LIFE HERE
DRINKING, SMOKING AND SPITTING:
THE FIRST STEPS “MANHOOD” IN POST-COMMUNIST RUSSIA?
As a visitor to Russia, I suppose that I should be polite and not express myself so strongly about a phase of adolescence, and some of the facts of teenage boys here, that I view as disgusting, and find generally discouraging as per Russia’s future. I suppose my position is somewhat softened by the fact that some of these teen facts are rather global – in many, but not all, of the cultures, nations, countries, etc, of the world today. And as to “guilt”, aside from Adam and Eve, hormonal changes, insecurity and immaturity, the word “teenager” (early 1940s) – and many teen fads and fashions in clothing, ideas, music, manners, and etc – come from the USA.

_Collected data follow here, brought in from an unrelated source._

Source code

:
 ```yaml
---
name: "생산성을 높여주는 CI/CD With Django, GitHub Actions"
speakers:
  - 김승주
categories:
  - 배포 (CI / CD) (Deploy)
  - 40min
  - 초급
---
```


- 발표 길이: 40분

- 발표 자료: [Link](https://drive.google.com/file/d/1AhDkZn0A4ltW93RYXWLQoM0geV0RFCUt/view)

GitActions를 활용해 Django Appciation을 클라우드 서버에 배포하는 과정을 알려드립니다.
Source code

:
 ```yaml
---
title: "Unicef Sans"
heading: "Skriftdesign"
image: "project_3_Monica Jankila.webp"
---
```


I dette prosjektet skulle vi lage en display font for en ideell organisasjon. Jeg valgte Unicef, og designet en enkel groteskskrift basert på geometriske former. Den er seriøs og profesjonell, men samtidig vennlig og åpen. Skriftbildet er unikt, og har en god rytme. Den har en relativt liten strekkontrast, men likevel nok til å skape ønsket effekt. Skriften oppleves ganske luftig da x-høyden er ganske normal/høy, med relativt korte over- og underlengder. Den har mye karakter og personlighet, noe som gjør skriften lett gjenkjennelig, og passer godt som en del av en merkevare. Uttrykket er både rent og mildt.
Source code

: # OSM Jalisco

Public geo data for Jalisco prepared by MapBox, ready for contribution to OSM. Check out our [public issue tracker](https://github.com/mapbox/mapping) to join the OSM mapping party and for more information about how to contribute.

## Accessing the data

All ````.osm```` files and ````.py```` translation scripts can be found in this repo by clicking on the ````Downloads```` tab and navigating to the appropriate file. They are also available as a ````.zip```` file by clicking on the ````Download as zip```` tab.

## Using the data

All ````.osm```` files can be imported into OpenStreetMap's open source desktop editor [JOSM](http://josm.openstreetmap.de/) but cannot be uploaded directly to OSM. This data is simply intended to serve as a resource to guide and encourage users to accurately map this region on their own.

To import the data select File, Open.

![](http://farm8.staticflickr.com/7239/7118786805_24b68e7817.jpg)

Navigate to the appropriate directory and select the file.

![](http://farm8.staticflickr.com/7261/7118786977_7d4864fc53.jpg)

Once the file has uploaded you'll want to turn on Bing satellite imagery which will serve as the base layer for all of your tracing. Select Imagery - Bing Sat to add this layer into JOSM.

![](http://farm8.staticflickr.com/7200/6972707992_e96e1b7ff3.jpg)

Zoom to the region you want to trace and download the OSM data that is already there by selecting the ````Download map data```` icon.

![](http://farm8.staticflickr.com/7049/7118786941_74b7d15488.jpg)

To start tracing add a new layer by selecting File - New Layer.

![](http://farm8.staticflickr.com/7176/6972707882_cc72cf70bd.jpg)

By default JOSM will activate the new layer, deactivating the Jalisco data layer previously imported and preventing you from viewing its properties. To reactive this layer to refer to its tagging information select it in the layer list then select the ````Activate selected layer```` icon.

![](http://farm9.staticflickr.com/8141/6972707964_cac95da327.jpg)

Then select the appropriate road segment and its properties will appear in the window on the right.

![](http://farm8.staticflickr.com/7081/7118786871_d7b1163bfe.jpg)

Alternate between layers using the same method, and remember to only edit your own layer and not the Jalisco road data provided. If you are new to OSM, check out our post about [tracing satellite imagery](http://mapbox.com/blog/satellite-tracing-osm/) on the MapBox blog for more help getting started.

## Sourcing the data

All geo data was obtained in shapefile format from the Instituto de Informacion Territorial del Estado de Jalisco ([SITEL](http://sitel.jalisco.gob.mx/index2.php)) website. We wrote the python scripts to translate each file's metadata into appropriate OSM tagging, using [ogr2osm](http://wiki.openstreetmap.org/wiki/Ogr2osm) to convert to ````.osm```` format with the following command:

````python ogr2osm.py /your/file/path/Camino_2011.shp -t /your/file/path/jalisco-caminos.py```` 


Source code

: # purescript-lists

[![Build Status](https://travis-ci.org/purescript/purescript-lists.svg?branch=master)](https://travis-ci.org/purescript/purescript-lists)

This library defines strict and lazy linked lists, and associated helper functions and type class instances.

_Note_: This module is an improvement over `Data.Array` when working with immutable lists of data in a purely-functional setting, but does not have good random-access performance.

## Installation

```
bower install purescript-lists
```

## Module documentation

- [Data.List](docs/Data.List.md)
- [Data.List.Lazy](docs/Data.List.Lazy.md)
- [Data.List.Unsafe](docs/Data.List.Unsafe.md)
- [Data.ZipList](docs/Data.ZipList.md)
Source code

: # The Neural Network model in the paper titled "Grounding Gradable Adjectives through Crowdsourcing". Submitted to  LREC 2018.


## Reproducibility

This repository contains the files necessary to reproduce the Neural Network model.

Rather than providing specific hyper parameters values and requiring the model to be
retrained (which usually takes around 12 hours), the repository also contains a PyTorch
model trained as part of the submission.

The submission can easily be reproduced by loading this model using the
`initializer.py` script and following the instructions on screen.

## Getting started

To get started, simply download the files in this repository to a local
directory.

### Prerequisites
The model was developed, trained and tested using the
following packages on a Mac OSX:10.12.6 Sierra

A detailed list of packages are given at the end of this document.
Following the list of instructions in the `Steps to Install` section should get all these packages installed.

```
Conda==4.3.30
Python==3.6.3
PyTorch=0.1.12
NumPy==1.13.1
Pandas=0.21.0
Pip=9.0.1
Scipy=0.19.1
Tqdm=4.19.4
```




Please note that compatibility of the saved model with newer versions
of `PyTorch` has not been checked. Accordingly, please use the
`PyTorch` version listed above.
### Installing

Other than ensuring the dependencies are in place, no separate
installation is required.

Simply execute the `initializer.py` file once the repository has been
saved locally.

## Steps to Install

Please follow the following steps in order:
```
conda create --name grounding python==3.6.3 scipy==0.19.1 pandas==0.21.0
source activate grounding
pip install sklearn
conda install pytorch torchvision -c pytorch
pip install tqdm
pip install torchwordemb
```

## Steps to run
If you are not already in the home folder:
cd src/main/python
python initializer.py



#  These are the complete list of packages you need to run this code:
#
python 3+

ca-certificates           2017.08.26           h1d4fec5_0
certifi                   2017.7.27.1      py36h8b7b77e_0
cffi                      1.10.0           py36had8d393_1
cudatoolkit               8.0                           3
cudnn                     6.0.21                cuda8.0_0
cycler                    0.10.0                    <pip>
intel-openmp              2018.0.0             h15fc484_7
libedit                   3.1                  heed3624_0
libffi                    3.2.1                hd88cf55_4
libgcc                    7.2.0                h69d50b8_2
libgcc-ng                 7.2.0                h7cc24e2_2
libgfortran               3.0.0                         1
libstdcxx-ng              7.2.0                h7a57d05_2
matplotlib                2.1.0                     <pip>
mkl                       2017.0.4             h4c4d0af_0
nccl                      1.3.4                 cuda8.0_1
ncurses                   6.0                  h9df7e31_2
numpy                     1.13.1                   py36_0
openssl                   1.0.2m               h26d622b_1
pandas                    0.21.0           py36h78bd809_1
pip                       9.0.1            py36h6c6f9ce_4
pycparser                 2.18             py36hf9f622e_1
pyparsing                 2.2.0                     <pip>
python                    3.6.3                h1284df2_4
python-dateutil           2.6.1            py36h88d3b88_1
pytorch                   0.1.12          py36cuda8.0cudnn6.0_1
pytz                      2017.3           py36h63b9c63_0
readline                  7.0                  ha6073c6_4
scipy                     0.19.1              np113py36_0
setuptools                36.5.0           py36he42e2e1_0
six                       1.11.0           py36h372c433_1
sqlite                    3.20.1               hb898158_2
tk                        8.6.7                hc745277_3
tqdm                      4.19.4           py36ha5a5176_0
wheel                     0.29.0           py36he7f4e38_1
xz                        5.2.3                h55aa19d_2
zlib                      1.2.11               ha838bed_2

I have for some five years now in post-Communist Russia had enough stability in my life to be able to calmly observe early teenagers here in Moscow trying to be “cool” and “adult”. (The word “cool”, by the way, in the sense teenagers use it in Moscow, and many parts of the globalizing world today, has been a sort of linguistic fashion amongst youth for about 50 years – since the 1950s in the USA. It – like blue jeans with holes at the knees, which the 60s hippies of America and elsewhere helped popularize as a sort of standard uniform for “non-conformists” – is passed on from teen generation to teen generation, often regardless of country, culture and language.) The first thing I noticed were those drinking beer at early ages – in much of the USA for example this would not occur openly in the public at so young an age. And I noticed them smoking cigarettes (“coolly” creating future cancerous habits, from which few of them will ever be able to escape). It was, and is, often funny to see how deliberate, awkward and affected their hand movements, poses, and smoking manners with the new cigarettes were, and are: especially when they are only some 13-15 years old, and just really beginners at the “pleasure” of inhaling the hot smoke of burning tobacco leaves (as they try not to cough violently)! I have thought for a long time here in Russia: what is to be expected of young men (and girls) and a culture in which copying the unhealthy addiction of cigarette smoking by “adults” is semi-consciously often assumed to be “growing up”, as maturing, as “becoming a man (or woman)”?!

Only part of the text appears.